The boundary beam structure system encloses a space. The longitudinal and transverse beam structure system is arranged in a space surrounded by the edge beam structure system and comprises a plurality of longitudinal beam members extending along the longitudinal direction and arranged at intervals in the transverse direction and a plurality of transverse beam members extending along the transverse direction and arranged at intervals in the longitudinal direction, so that a plurality of interstitial reticular structures are formed in the edge beam structure system; the two ends of the longitudinal beam member and the cross beam member are connected with the boundary beam structure system. The roof panel structure system includes a plurality of roof panels 5, each roof panel 5 overlying a respective one of the voids and being connected to the cross beam structure system and/or the edge beam structure system.

Longitudinal and transverse beam structure system

As shown in fig. 4 to 8, the crossbar beam structure system is composed of 4 types of members: the support longitudinal beam comprises a support longitudinal beam 2, a support cross beam 4, a longitudinal beam 1 and a cross beam 3. The support longitudinal beams 2 and the longitudinal beams 1 belong to longitudinal beam components, the support longitudinal beams 2 are arranged at intervals, the longitudinal beams 1 are arranged between two adjacent support longitudinal beams 2 and between the side support longitudinal beam 7 and the support longitudinal beam 2, and a plurality of longitudinal beams 1 can be arranged between two adjacent support longitudinal beams 2 and between the side support longitudinal beam 7 and the support longitudinal beam 2. The support cross beams 4 and the cross beams 3 belong to cross beam members, the support cross beams 4 are arranged at intervals, the cross beams 3 are arranged between two adjacent support cross beams 4 and between the side support cross beam 6 and the support cross beam 4, and a plurality of cross beams 3 can be arranged between two adjacent support cross beams 4 and between the side support cross beam 6 and the support cross beam 4. The support longitudinal beam 2, the longitudinal beam 1, the support cross beam 4 and the cross beam 3 are all of reinforced concrete structures; the cross section structures of the support longitudinal beam 2, the longitudinal beam 1, the support cross beam 4 and the cross beam 3 are I-shaped structures, the cross section size of the support longitudinal beam 2 is larger than that of the longitudinal beam 1, the cross section size of the support cross beam 4 is larger than that of the cross beam 3, and the cross section sizes are the width of an upper flange, the width of a lower flange and the height of a web plate. And the middle position support for connecting the upper structure and the lower structure of the level crossing bridge is arranged at the intersection of the support longitudinal beam 2 and the support cross beam 4.

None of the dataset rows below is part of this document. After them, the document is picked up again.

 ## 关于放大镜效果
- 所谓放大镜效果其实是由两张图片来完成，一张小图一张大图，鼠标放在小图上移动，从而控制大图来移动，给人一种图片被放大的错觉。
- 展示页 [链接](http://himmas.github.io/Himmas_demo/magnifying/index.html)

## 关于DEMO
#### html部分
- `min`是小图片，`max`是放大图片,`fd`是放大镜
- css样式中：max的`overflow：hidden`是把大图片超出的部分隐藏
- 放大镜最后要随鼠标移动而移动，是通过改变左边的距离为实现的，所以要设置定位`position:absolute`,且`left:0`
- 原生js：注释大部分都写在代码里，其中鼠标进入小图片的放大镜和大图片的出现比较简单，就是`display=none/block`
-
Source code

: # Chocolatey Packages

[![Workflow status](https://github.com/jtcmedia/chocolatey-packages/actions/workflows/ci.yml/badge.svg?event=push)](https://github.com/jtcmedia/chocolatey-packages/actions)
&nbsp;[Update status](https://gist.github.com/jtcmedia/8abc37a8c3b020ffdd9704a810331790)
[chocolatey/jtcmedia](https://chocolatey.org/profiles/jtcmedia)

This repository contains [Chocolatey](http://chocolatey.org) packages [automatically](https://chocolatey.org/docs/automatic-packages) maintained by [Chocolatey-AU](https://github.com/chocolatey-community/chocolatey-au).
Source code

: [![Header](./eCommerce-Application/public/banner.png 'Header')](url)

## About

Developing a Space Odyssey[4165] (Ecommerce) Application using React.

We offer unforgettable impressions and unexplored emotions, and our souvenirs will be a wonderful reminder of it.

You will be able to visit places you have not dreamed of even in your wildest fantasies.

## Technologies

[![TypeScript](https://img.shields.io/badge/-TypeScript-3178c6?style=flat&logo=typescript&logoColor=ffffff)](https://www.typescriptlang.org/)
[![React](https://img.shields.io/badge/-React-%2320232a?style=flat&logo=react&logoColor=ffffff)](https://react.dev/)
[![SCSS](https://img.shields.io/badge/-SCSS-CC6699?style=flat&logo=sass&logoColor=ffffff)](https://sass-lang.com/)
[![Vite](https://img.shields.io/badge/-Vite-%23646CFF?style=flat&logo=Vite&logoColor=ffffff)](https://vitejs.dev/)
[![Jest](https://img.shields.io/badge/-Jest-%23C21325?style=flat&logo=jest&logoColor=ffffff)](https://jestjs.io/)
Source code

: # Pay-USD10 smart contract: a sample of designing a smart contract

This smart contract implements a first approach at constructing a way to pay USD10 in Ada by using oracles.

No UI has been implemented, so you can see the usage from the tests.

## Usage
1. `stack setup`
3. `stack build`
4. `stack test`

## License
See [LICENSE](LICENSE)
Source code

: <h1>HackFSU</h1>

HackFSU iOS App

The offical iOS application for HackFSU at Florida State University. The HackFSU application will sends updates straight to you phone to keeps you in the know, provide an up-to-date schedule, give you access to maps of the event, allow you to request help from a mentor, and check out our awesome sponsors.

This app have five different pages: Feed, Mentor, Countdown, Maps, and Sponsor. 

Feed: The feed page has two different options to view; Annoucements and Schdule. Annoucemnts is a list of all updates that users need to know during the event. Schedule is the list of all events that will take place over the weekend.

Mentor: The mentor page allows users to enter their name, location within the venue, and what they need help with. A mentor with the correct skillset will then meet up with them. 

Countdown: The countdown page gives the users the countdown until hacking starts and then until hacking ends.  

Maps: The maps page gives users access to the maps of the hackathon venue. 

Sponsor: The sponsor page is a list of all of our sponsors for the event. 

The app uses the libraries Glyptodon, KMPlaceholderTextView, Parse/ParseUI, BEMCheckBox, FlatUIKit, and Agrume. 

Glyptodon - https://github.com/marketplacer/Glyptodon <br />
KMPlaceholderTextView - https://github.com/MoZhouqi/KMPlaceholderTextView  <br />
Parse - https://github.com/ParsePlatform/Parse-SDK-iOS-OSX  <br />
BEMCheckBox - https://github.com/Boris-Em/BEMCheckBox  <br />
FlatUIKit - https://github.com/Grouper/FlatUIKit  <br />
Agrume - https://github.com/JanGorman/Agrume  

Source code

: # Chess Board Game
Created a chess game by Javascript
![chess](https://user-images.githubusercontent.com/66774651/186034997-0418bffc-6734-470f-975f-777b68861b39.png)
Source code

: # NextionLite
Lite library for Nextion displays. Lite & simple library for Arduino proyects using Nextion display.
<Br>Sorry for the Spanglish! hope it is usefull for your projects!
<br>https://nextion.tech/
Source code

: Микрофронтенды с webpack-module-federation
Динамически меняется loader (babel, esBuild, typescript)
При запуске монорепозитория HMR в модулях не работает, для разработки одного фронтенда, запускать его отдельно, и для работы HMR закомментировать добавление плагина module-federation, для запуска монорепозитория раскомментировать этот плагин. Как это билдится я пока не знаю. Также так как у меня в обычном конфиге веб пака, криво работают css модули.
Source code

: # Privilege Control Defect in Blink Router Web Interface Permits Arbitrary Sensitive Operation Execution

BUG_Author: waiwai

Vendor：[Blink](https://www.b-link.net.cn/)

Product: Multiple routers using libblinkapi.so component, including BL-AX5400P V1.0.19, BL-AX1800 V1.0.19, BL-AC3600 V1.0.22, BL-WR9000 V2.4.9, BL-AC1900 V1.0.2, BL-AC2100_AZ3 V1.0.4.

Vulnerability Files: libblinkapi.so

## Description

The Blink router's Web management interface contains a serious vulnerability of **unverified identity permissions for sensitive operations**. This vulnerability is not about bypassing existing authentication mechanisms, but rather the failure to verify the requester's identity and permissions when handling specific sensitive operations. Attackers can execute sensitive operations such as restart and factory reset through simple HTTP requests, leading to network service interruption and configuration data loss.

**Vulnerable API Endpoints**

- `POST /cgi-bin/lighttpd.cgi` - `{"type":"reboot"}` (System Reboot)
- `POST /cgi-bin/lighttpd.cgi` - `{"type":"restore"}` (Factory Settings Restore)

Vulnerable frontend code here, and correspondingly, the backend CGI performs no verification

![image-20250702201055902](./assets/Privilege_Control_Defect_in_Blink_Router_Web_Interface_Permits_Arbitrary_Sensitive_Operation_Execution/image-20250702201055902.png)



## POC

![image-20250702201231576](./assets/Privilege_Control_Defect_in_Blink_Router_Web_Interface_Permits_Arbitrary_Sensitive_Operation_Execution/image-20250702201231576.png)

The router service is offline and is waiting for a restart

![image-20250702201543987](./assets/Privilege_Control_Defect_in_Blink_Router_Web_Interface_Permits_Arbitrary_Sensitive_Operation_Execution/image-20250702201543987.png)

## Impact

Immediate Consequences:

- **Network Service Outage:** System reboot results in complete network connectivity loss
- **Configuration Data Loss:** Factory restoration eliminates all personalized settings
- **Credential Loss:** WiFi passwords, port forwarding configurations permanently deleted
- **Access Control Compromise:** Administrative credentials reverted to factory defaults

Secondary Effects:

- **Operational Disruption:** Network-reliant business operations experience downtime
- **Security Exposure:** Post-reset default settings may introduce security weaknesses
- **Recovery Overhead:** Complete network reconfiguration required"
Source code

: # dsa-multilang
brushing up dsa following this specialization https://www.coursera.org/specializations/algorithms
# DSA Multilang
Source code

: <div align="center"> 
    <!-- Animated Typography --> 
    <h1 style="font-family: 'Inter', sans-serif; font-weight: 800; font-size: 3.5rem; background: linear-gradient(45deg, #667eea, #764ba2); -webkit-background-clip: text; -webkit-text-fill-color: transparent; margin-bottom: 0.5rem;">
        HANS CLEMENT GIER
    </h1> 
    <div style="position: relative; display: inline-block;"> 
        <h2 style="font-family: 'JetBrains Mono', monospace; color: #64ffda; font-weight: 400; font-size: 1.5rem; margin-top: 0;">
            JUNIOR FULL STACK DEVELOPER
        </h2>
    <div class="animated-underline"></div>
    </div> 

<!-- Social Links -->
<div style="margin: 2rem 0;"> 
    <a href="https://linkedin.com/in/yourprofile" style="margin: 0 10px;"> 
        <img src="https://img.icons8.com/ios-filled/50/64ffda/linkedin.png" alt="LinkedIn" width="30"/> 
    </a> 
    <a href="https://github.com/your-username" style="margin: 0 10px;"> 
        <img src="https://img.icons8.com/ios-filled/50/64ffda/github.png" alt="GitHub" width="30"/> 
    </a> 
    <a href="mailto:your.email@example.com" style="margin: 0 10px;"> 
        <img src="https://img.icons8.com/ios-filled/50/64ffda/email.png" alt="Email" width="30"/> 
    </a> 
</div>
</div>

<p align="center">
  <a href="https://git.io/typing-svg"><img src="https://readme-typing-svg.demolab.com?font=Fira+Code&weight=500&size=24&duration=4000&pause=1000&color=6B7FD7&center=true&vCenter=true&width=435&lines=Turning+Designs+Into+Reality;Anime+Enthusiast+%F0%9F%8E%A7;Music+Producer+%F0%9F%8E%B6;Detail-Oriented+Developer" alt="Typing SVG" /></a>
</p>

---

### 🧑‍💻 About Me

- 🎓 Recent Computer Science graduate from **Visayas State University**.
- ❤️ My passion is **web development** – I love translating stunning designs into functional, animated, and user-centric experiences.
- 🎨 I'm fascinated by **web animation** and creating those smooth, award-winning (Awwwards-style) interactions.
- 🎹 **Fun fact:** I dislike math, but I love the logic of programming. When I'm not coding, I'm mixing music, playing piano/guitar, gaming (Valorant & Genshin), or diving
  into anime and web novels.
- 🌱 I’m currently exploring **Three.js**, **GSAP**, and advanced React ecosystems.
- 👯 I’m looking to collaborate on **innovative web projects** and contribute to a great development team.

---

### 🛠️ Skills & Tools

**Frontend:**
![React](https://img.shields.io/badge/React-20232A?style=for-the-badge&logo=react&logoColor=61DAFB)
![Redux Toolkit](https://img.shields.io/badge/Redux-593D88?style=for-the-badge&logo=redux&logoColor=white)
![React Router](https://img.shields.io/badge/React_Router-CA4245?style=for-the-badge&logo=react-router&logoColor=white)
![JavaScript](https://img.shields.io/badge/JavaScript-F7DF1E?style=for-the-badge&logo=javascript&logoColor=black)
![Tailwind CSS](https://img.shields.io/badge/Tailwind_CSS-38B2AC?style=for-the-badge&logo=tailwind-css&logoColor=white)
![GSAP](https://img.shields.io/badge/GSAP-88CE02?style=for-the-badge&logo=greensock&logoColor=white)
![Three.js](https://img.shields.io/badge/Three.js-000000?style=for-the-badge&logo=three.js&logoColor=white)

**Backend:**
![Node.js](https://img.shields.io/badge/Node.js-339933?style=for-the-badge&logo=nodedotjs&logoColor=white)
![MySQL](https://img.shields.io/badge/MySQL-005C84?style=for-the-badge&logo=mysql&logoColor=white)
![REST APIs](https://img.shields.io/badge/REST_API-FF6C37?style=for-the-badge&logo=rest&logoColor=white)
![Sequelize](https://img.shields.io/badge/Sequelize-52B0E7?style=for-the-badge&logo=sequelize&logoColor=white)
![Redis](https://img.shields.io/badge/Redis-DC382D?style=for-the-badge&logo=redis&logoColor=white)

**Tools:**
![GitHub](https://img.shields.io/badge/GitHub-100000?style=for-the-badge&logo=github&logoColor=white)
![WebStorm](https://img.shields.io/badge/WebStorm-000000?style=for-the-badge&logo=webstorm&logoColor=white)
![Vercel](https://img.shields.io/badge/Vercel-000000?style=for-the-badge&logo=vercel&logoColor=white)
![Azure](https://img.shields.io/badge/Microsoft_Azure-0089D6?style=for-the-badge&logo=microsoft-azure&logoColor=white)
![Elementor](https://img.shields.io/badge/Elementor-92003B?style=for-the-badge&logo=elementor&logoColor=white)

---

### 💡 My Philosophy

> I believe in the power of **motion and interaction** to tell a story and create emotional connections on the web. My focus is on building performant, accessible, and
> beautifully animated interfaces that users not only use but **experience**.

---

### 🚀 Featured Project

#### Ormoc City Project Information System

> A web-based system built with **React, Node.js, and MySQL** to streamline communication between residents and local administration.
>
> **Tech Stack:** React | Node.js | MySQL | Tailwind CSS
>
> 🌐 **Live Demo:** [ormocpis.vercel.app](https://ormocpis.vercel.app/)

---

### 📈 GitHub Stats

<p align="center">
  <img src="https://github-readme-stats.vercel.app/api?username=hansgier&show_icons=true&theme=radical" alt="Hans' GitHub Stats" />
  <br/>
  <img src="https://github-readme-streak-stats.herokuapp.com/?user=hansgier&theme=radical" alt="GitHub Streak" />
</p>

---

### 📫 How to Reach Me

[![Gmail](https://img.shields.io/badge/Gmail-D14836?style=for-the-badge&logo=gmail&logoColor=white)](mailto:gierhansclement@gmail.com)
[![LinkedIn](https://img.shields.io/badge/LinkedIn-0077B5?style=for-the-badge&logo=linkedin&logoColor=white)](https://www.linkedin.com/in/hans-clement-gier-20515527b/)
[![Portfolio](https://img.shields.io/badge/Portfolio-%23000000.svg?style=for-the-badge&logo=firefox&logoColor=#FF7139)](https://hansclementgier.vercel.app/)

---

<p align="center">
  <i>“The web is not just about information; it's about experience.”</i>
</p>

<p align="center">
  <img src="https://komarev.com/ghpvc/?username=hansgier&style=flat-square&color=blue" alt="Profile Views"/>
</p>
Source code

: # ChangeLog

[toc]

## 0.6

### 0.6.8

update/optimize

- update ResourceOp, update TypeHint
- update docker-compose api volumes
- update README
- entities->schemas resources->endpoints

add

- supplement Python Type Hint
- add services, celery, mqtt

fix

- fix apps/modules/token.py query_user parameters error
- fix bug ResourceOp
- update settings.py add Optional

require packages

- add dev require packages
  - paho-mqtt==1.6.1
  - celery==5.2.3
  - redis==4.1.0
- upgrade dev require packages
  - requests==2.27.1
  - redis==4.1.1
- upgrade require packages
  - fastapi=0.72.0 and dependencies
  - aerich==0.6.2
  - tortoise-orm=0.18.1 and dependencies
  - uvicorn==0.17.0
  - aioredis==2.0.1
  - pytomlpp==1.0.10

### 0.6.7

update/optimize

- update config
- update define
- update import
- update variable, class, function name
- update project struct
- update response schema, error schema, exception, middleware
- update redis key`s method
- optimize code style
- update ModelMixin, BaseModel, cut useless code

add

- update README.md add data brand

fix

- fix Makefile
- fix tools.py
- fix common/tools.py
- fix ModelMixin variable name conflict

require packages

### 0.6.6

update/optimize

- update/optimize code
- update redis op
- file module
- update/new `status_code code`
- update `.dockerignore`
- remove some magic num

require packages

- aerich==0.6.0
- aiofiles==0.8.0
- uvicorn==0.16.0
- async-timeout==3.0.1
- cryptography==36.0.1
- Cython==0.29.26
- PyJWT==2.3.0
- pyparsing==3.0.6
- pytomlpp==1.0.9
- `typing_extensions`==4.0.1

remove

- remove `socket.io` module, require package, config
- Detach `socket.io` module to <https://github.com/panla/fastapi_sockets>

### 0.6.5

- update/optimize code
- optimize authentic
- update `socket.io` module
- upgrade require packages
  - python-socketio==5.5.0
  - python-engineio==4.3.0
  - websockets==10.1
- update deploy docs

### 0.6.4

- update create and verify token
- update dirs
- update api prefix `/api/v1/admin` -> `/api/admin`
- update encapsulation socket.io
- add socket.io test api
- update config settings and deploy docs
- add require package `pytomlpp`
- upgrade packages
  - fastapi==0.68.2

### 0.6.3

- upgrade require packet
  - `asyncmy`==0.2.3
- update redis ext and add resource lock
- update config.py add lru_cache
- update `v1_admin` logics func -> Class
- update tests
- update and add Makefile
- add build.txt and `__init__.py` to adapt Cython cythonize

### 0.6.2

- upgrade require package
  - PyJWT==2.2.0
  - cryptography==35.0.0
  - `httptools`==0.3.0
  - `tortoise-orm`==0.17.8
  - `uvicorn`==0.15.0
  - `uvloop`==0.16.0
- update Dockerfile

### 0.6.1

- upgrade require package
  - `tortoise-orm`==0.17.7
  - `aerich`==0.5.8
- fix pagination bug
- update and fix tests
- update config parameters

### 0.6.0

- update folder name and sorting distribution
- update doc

Wherein the support longitudinal beam 2 bears three parts of load: (1) a load directly acting on the support longitudinal beam 2; (2) the loads transmitted by the other longitudinal beams 1 and the cross beams 3; (3) the adjacent top plate 5 transmits the load in the lateral direction. And transmits three parts of the load to the intermediate position support.

The support beam 4 bears three loads: (1) the load acting directly on the support cross beam 4; (2) the loads transmitted by the other longitudinal beams 1 and the cross beams 3; (3) the adjacent top plate 5 transmits the load in the longitudinal direction. And transmits three parts of the load to the intermediate position support.

The longitudinal beam 1 bears two part loads: (1) the load acting directly on the longitudinal beam 1; (2) the adjacent top plate 5 transmits the load in the lateral direction. And the two parts of load are transmitted to the support longitudinal beam 2 and the support cross beam 4 according to a certain proportion.

The cross beam 3 bears two part loads: (1) the load acting directly on the cross beam 3; (2) the load transmitted from the adjacent top plate 5 in the longitudinal direction. And the two parts of load are transmitted to the support longitudinal beam 2 and the support cross beam 4 according to a certain proportion.

(II) roof plate structure system

As shown in fig. 9 and 10, the roof panel structure system is composed of 1 type of members: a top plate 5. The top plate 5 is of a reinforced concrete structure; the cross-sectional structure of the top plate 5 is a rectangular structure.

The top plate 5 mainly bears the load directly acting on the top plate 5 and transmits the load to the longitudinal and transverse beam structural system.

(III) boundary beam structure system

As shown in fig. 11-13, the sill structural system is made up of 2 types of components: side support crossbeam 6, side support longeron 7. The side bearer transverse beams 6 extend in the transverse direction and the side bearer longitudinal beams 7 extend in the longitudinal direction. The side support cross beam 6 and the side support longitudinal beam 7 are both of a reinforced concrete structure, and the cross section structures of the side support cross beam 6 and the side support longitudinal beam 7 are both of a C-shaped structure. The intersection of the support longitudinal beam 2 and the side support cross beam 6 and the intersection of the support cross beam 4 and the side support longitudinal beam 7 are used for arranging side supports for connecting an upper structure and a lower structure of the flat intersection bridge, and the arrangement position of the side supports is determined by combining the actual stress condition.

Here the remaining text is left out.